*Items listed in a dataset*:

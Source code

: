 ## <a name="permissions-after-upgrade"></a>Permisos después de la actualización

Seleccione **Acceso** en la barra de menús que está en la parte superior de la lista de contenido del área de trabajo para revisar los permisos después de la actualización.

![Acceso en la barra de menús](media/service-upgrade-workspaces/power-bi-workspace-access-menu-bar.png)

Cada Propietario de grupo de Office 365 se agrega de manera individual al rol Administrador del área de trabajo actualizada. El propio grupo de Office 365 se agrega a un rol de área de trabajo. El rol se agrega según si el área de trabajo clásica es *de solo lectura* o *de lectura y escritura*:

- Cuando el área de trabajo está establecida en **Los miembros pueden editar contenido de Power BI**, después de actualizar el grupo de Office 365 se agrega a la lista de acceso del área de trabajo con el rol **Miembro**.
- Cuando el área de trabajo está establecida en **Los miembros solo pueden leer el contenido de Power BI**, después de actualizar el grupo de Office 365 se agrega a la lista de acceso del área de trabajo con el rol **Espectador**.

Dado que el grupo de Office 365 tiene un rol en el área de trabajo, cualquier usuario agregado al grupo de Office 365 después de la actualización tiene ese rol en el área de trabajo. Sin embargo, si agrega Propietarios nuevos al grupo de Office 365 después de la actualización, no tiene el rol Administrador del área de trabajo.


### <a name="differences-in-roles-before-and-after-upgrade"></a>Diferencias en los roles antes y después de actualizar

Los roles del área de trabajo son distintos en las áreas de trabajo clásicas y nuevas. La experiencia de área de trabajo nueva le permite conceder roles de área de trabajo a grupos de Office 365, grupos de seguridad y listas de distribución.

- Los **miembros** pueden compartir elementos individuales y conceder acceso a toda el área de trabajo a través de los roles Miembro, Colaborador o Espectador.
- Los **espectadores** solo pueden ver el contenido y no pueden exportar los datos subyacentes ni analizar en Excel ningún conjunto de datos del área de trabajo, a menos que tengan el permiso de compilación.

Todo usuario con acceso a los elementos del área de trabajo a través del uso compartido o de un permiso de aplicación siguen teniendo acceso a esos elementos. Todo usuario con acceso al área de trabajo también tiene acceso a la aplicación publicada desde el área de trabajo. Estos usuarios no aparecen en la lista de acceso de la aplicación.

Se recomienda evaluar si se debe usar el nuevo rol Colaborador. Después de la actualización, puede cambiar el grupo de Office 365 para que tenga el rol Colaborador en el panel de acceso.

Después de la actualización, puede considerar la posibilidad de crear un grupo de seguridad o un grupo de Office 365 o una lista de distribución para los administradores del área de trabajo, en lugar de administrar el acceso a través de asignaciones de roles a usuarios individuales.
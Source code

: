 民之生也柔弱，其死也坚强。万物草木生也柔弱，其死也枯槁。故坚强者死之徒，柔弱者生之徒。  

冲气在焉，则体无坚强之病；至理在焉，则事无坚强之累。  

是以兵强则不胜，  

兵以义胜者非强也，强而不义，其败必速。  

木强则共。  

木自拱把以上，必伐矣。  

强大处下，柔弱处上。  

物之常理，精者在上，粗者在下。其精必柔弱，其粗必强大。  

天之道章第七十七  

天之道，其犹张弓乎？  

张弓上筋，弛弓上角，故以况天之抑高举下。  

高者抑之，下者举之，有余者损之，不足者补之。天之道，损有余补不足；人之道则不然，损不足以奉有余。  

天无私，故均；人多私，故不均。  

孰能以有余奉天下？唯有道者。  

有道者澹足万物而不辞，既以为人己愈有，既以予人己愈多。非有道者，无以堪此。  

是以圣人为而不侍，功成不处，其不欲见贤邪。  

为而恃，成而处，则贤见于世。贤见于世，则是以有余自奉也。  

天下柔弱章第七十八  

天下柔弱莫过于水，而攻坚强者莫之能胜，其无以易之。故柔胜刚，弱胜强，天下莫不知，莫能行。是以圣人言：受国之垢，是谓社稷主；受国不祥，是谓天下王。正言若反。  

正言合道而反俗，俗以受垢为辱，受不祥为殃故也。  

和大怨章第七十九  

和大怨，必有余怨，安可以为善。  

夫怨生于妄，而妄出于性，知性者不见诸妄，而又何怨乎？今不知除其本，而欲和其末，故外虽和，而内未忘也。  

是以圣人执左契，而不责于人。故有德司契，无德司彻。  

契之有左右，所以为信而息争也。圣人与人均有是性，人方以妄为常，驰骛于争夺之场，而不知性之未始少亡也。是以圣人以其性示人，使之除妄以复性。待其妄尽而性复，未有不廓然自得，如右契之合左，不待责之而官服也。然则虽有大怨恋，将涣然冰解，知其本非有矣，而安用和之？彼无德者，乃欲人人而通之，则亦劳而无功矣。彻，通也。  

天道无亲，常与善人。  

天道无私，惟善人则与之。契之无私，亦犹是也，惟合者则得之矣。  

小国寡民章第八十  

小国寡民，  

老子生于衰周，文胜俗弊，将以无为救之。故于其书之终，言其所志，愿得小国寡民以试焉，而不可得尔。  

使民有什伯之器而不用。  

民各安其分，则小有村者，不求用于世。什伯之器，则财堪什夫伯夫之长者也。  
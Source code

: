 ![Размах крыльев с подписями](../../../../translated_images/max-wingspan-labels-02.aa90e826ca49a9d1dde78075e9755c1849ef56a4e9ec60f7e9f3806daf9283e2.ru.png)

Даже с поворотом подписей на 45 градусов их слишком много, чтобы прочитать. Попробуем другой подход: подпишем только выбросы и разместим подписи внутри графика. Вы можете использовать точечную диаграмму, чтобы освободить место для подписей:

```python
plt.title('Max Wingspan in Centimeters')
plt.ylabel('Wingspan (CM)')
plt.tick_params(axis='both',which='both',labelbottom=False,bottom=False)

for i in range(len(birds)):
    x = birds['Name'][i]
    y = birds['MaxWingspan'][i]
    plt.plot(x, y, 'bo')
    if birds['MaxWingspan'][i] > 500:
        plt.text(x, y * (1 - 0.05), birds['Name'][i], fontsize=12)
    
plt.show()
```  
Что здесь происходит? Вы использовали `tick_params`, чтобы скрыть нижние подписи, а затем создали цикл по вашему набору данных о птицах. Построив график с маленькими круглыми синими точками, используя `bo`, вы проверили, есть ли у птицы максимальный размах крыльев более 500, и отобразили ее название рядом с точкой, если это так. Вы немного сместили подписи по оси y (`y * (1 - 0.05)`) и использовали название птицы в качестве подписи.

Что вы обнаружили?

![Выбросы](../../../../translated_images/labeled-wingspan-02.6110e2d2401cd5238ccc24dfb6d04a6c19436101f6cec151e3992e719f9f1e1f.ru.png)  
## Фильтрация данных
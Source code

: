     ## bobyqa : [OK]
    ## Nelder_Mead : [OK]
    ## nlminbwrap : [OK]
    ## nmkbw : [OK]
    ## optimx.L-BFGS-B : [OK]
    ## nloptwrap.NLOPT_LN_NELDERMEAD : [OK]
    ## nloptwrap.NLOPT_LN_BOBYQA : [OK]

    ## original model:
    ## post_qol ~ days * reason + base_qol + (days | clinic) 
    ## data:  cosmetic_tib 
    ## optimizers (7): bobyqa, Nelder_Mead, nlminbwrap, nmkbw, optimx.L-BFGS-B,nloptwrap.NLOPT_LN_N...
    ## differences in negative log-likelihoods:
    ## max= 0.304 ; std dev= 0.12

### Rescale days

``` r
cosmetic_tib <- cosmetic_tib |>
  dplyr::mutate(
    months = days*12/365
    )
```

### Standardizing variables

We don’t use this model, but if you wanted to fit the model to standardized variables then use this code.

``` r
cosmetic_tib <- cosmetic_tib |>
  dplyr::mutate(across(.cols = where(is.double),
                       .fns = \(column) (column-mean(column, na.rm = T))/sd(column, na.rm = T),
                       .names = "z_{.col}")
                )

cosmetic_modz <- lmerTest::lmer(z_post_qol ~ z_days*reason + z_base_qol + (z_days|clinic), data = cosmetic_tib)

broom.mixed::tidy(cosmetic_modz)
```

*Goal of the exercise*:
Repeat all the data, every line exactly.

*Problem solution*:
Source code

: ## <a name="permissions-after-upgrade"></a>Permisos después de la actualización

Seleccione **Acceso** en la barra de menús que está en la parte superior de la lista de contenido del área de trabajo para revisar los permisos después de la actualización.

![Acceso en la barra de menús](media/service-upgrade-workspaces/power-bi-workspace-access-menu-bar.png)

Cada Propietario de grupo de Office 365 se agrega de manera individual al rol Administrador del área de trabajo actualizada. El propio grupo de Office 365 se agrega a un rol de área de trabajo. El rol se agrega según si el área de trabajo clásica es *de solo lectura* o *de lectura y escritura*:

- Cuando el área de trabajo está establecida en **Los miembros pueden editar contenido de Power BI**, después de actualizar el grupo de Office 365 se agrega a la lista de acceso del área de trabajo con el rol **Miembro**.
- Cuando el área de trabajo está establecida en **Los miembros solo pueden leer el contenido de Power BI**, después de actualizar el grupo de Office 365 se agrega a la lista de acceso del área de trabajo con el rol **Espectador**.

Dado que el grupo de Office 365 tiene un rol en el área de trabajo, cualquier usuario agregado al grupo de Office 365 después de la actualización tiene ese rol en el área de trabajo. Sin embargo, si agrega Propietarios nuevos al grupo de Office 365 después de la actualización, no tiene el rol Administrador del área de trabajo.


### <a name="differences-in-roles-before-and-after-upgrade"></a>Diferencias en los roles antes y después de actualizar

Los roles del área de trabajo son distintos en las áreas de trabajo clásicas y nuevas. La experiencia de área de trabajo nueva le permite conceder roles de área de trabajo a grupos de Office 365, grupos de seguridad y listas de distribución.

- Los **miembros** pueden compartir elementos individuales y conceder acceso a toda el área de trabajo a través de los roles Miembro, Colaborador o Espectador.
- Los **espectadores** solo pueden ver el contenido y no pueden exportar los datos subyacentes ni analizar en Excel ningún conjunto de datos del área de trabajo, a menos que tengan el permiso de compilación.

Todo usuario con acceso a los elementos del área de trabajo a través del uso compartido o de un permiso de aplicación siguen teniendo acceso a esos elementos. Todo usuario con acceso al área de trabajo también tiene acceso a la aplicación publicada desde el área de trabajo. Estos usuarios no aparecen en la lista de acceso de la aplicación.

Se recomienda evaluar si se debe usar el nuevo rol Colaborador. Después de la actualización, puede cambiar el grupo de Office 365 para que tenga el rol Colaborador en el panel de acceso.

Después de la actualización, puede considerar la posibilidad de crear un grupo de seguridad o un grupo de Office 365 o una lista de distribución para los administradores del área de trabajo, en lugar de administrar el acceso a través de asignaciones de roles a usuarios individuales.
Source code

: 民之生也柔弱，其死也坚强。万物草木生也柔弱，其死也枯槁。故坚强者死之徒，柔弱者生之徒。  

冲气在焉，则体无坚强之病；至理在焉，则事无坚强之累。  

是以兵强则不胜，  

兵以义胜者非强也，强而不义，其败必速。  

木强则共。  

木自拱把以上，必伐矣。  

强大处下，柔弱处上。  

物之常理，精者在上，粗者在下。其精必柔弱，其粗必强大。  

天之道章第七十七  

天之道，其犹张弓乎？  

张弓上筋，弛弓上角，故以况天之抑高举下。  

高者抑之，下者举之，有余者损之，不足者补之。天之道，损有余补不足；人之道则不然，损不足以奉有余。  

天无私，故均；人多私，故不均。  

孰能以有余奉天下？唯有道者。  

有道者澹足万物而不辞，既以为人己愈有，既以予人己愈多。非有道者，无以堪此。  

是以圣人为而不侍，功成不处，其不欲见贤邪。  

为而恃，成而处，则贤见于世。贤见于世，则是以有余自奉也。  

天下柔弱章第七十八  

天下柔弱莫过于水，而攻坚强者莫之能胜，其无以易之。故柔胜刚，弱胜强，天下莫不知，莫能行。是以圣人言：受国之垢，是谓社稷主；受国不祥，是谓天下王。正言若反。  

正言合道而反俗，俗以受垢为辱，受不祥为殃故也。  

和大怨章第七十九  

和大怨，必有余怨，安可以为善。  

夫怨生于妄，而妄出于性，知性者不见诸妄，而又何怨乎？今不知除其本，而欲和其末，故外虽和，而内未忘也。  

是以圣人执左契，而不责于人。故有德司契，无德司彻。  

契之有左右，所以为信而息争也。圣人与人均有是性，人方以妄为常，驰骛于争夺之场，而不知性之未始少亡也。是以圣人以其性示人，使之除妄以复性。待其妄尽而性复，未有不廓然自得，如右契之合左，不待责之而官服也。然则虽有大怨恋，将涣然冰解，知其本非有矣，而安用和之？彼无德者，乃欲人人而通之，则亦劳而无功矣。彻，通也。  

天道无亲，常与善人。  

天道无私，惟善人则与之。契之无私，亦犹是也，惟合者则得之矣。  

小国寡民章第八十  

小国寡民，  

老子生于衰周，文胜俗弊，将以无为救之。故于其书之终，言其所志，愿得小国寡民以试焉，而不可得尔。  

使民有什伯之器而不用。  

民各安其分，则小有村者，不求用于世。什伯之器，则财堪什夫伯夫之长者也。  
Source code

: ![Размах крыльев с подписями](../../../../translated_images/max-wingspan-labels-02.aa90e826ca49a9d1dde78075e9755c1849ef56a4e9ec60f7e9f3806daf9283e2.ru.png)

Даже с поворотом подписей на 45 градусов их слишком много, чтобы прочитать. Попробуем другой подход: подпишем только выбросы и разместим подписи внутри графика. Вы можете использовать точечную диаграмму, чтобы освободить место для подписей:

```python
plt.title('Max Wingspan in Centimeters')
plt.ylabel('Wingspan (CM)')
plt.tick_params(axis='both',which='both',labelbottom=False,bottom=False)

for i in range(len(birds)):
    x = birds['Name'][i]
    y = birds['MaxWingspan'][i]
    plt.plot(x, y, 'bo')
    if birds['MaxWingspan'][i] > 500:
        plt.text(x, y * (1 - 0.05), birds['Name'][i], fontsize=12)
    
plt.show()
```  
Что здесь происходит? Вы использовали `tick_params`, чтобы скрыть нижние подписи, а затем создали цикл по вашему набору данных о птицах. Построив график с маленькими круглыми синими точками, используя `bo`, вы проверили, есть ли у птицы максимальный размах крыльев более 500, и отобразили ее название рядом с точкой, если это так. Вы немного сместили подписи по оси y (`y * (1 - 0.05)`) и использовали название птицы в качестве подписи.

Что вы обнаружили?

![Выбросы](../../../../translated_images/labeled-wingspan-02.6110e2d2401cd5238ccc24dfb6d04a6c19436101f6cec151e3992e719f9f1e1f.ru.png)  
## Фильтрация данных
Source code

:     ## bobyqa : [OK]
    ## Nelder_Mead : [OK]
    ## nlminbwrap : [OK]
    ## nmkbw : [OK]
    ## optimx.L-BFGS-B : [OK]
    ## nloptwrap.NLOPT_LN_NELDERMEAD : [OK]
    ## nloptwrap.NLOPT_LN_BOBYQA : [OK]

    ## original model:
    ## post_qol ~ days * reason + base_qol + (days | clinic) 
    ## data:  cosmetic_tib 
    ## optimizers (7): bobyqa, Nelder_Mead, nlminbwrap, nmkbw, optimx.L-BFGS-B,nloptwrap.NLOPT_LN_N...
    ## differences in negative log-likelihoods:
    ## max= 0.304 ; std dev= 0.12

### Rescale days

``` r
cosmetic_tib <- cosmetic_tib |>
  dplyr::mutate(
    months = days*12/365
    )
```

### Standardizing variables

We don’t use this model, but if you wanted to fit the model to standardized variables then use this code.

``` r
cosmetic_tib <- cosmetic_tib |>
  dplyr::mutate(across(.cols = where(is.double),
                       .fns = \(column) (column-mean(column, na.rm = T))/sd(column, na.rm = T),
                       .names = "z_{.col}")
                )

cosmetic_modz <- lmerTest::lmer(z_post_qol ~ z_days*reason + z_base_qol + (z_days|clinic), data = cosmetic_tib)

broom.mixed::tidy(cosmetic_modz)
```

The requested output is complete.